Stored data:
+---+

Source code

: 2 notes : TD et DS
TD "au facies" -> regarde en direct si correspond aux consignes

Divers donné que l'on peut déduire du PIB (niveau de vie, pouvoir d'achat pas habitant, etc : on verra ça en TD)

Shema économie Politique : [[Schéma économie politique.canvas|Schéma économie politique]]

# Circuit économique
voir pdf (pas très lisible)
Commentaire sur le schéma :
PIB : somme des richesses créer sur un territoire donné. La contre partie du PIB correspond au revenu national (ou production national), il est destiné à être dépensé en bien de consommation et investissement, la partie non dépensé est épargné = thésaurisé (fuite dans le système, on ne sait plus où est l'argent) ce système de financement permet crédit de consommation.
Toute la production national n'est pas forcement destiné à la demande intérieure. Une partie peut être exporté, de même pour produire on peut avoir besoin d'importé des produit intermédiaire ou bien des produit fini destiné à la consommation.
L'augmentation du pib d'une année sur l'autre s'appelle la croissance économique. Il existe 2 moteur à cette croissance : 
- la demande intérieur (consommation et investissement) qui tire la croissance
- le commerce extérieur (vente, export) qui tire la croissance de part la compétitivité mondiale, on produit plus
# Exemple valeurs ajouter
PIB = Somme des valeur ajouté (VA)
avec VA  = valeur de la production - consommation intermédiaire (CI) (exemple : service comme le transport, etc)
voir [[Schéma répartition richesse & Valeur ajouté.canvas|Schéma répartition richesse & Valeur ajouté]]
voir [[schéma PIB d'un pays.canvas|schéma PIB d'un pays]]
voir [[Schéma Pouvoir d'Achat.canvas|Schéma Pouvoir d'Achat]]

+---+

### Your objective
Repeat the entries above verbatim, but only from the line that has "correspond aux consignes" down to the line that has "Commentaire sur le", inclusive.

### Task output
TD "au facies" -> regarde en direct si correspond aux consignes

Divers donné que l'on peut déduire du PIB (niveau de vie, pouvoir d'achat pas habitant, etc : on verra ça en TD)

Shema économie Politique : [[Schéma économie politique.canvas|Schéma économie politique]]

# Circuit économique
voir pdf (pas très lisible)
Commentaire sur le schéma :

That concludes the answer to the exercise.